Entoloma moserianum

Scientific classification
- Kingdom: Fungi
- Division: Basidiomycota
- Class: Agaricomycetes
- Order: Agaricales
- Family: Entolomataceae
- Genus: Entoloma
- Species: E. moserianum
- Binomial name: Entoloma moserianum Noordel. (1983)

= Entoloma moserianum =

- Authority: Noordel. (1983)

Species of mushroom-forming fungus

Entoloma moserianum is a species of mushroom-forming fungus in the family Entolomataceae. First described from the Netherlands in 1983, this mushroom has whitish to cream-coloured caps that develop distinctive yellow stains when bruised or aged. The species favours deciduous forests on clay and limestone soils, where it forms relationships with trees such as oak, ash and lime. Known primarily from floodplain forests in the Netherlands, Germany, Austria and Italy, Entoloma moserianum fruits in both spring and autumn months.

==Taxonomy==

It was described as new to science in 1983 by Machiel Noordeloos. It is placed in the family Entolomataceae (order Agaricales, class Agaricomycetes) and assigned to Entoloma sect. Entoloma on account of its non‑hygrophanous, smooth pileus, angular isodiametric spores and ixocutis‑type pileipellis. The species is similar to E. sinuatum. The specific epithet honours the Austrian mycologist Meinhard Michael Moser.

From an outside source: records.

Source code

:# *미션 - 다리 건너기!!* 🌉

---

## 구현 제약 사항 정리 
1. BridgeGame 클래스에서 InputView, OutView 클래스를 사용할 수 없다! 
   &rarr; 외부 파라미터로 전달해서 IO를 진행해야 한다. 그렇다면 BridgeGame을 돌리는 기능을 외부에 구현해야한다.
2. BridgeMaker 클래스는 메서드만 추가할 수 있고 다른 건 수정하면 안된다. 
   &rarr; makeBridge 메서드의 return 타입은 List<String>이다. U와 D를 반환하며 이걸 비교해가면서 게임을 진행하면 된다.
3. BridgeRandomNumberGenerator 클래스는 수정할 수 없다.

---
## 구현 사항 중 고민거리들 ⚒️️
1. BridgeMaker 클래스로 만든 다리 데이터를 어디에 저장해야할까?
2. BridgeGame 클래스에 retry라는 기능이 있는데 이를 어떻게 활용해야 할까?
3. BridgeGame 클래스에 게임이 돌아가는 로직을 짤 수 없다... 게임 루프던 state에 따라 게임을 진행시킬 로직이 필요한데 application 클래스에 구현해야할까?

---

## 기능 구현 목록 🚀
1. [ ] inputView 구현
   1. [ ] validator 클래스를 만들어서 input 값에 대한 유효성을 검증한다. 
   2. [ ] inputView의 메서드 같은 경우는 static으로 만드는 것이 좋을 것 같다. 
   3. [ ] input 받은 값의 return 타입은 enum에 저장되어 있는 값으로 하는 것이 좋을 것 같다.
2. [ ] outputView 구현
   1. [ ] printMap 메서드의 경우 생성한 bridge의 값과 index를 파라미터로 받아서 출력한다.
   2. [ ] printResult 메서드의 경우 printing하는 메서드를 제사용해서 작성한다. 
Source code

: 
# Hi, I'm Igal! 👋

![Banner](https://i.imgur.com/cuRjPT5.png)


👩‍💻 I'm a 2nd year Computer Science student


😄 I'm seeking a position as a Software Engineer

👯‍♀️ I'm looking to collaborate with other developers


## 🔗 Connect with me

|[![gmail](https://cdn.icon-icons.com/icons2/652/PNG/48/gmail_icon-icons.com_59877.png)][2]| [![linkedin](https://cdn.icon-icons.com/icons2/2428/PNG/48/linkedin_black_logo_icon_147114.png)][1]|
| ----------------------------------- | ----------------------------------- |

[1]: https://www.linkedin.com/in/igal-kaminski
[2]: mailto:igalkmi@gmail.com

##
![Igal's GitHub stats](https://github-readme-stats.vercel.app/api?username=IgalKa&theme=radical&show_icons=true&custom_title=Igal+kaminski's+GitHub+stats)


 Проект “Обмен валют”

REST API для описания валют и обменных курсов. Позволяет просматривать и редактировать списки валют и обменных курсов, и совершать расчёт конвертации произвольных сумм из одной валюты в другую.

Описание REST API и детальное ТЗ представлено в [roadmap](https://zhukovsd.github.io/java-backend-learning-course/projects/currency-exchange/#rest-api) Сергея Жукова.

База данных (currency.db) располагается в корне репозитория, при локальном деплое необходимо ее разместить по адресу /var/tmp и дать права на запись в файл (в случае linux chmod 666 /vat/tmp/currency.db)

The holotype specimen (Bas & Kuyper 7896) was collected on 25 August 1982 in Marienwaard, municipality of Geldermalsen, province of Gelderland, the Netherlands, growing on river‑plain deciduous forest floor beneath Quercus, Fraxinus and Tilia. The holotype is preserved at the Rijksherbarium (L).

==Description==

Entoloma moserianum produces a fruiting body (basidiocarp) with a cap 20–95 mm across. The cap is conico‑convex to broadly expanded, occasionally bearing a weak umbo. Its surface is smooth and non‑hygrophanous (not changing colour on drying), appearing felty when dry and slightly viscid when wet. Colour ranges from white to cream or ivory, sometimes with a yellowish centre. A distinct feature is the cap's tendency to stain bright yellow when bruised or with age.

The gills are subdistant (widely spaced), thick and initially white with a faint yellow tinge, turning pale pink as the spores mature. Their edges are finely serrate (toothed) and remain the same colour as the gill faces. The stipe is firm, 40–100 mm long by 5–14 mm thick, and strongly fibrillose‑costate (marked by fibre‑like longitudinal ridges). It is white to cream, developing bright yellow spots on bruising or ageing, and the apex is pruinose‑scurfy (covered in a fine, powdery bloom).

The flesh (context) is compact and white, though some specimens develop an orange tinge when cut. The odour shifts from acidulous‑soaplike (slightly sour and soap‑like) when fresh to distinctly farinaceous (meal‑like) when disturbed, and the taste is described as farinaceous‑rancid. Basidiospores measure 9.3–11.5 by 8.1–9.3 μm, are 5–6‑angled in side view and pale pink at maturity. Cheilocystidia are cylindrico‑clavate (cylindrical to club‑shaped), measuring 22–60 by 4–8 μm.

==Habitat and distribution==

Entoloma moserianum inhabits deciduous forests on heavy river clay soils and humus-rich calcareous soil. The type locality in the Mariënwaard estate, Gelderland, Netherlands, featured the species growing abundantly across several spots under mixed deciduous trees, primarily consisting of Quercus (oak), Fraxinus (ash), and Tilia (lime). This environment represents a type of floodplain forest that is characterised by periodic flooding and nutrient-rich clay deposits.

The species is associated with similar habitats found in southern Germany and Austria, known as Auenwälder or floodplain forests. These ecosystems provide ideal conditions with their moist, fertile soils and established deciduous tree communities. In Italy, it has been found in sunny broadleaved woodland on calcareous soil at around 200 m elevation, consisting of Ulmus minor, Corylus avellana, Acer campestre, and Robinia pseudoacacia, with Ruscus aculeatus present in the understory.

At the time of its original publication, Entoloma moserianum has been recorded only from its type locality in the Netherlands. The single documented collection from August 1982 yielded numerous specimens, suggesting that the species may be locally abundant when conditions are favourable. The Mariënwaard estate is recognised as a significant location for rare mushroom species in the Netherlands, indicating that the species may require specific ecological conditions found in remnant river-plain forests. It has since been documented from several European countries including the Netherlands, Germany, Austria, and Italy. The Italian collections from Veneto, Vicenza, demonstrate that the species appears in April, May, June, July, and October, suggesting it is neither strictly thermophilous nor cryophilous.